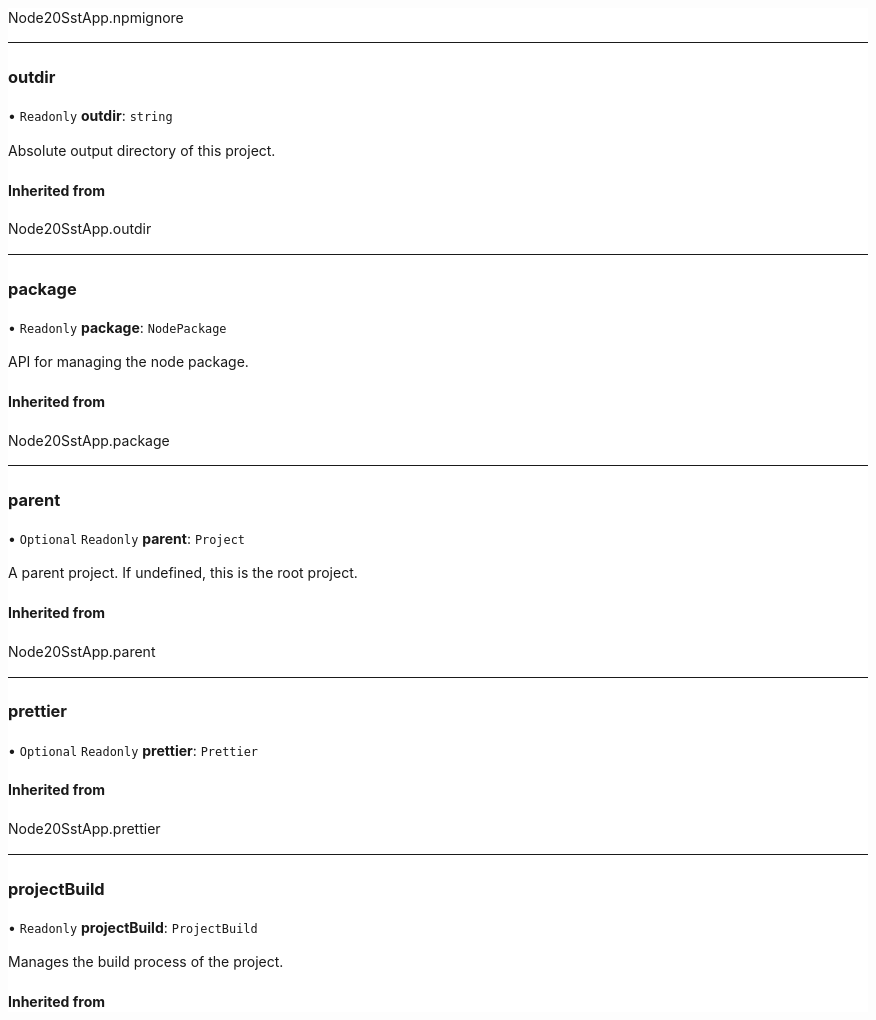 Node20SstApp.npmignore

___

### outdir

• `Readonly` **outdir**: `string`

Absolute output directory of this project.

#### Inherited from

Node20SstApp.outdir

___

### package

• `Readonly` **package**: `NodePackage`

API for managing the node package.

#### Inherited from

Node20SstApp.package

___

### parent

• `Optional` `Readonly` **parent**: `Project`

A parent project. If undefined, this is the root project.

#### Inherited from

Node20SstApp.parent

___

### prettier

• `Optional` `Readonly` **prettier**: `Prettier`

#### Inherited from

Node20SstApp.prettier

___

### projectBuild

• `Readonly` **projectBuild**: `ProjectBuild`

Manages the build process of the project.

#### Inherited from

********************

→ Work instruction:
The pictures stay out; copy the rest of the data word for word.

→ Solution:
 Node20SstApp.npmignore

___

### outdir

• `Readonly` **outdir**: `string`

Absolute output directory of this project.

#### Inherited from

Node20SstApp.outdir

___

### package

• `Readonly` **package**: `NodePackage`

API for managing the node package.

#### Inherited from

Node20SstApp.package

___

### parent

• `Optional` `Readonly` **parent**: `Project`

A parent project. If undefined, this is the root project.

#### Inherited from

Node20SstApp.parent

___

### prettier

• `Optional` `Readonly` **prettier**: `Prettier`

#### Inherited from

Node20SstApp.prettier

___

### projectBuild

• `Readonly` **projectBuild**: `ProjectBuild`

Manages the build process of the project.

#### Inherited from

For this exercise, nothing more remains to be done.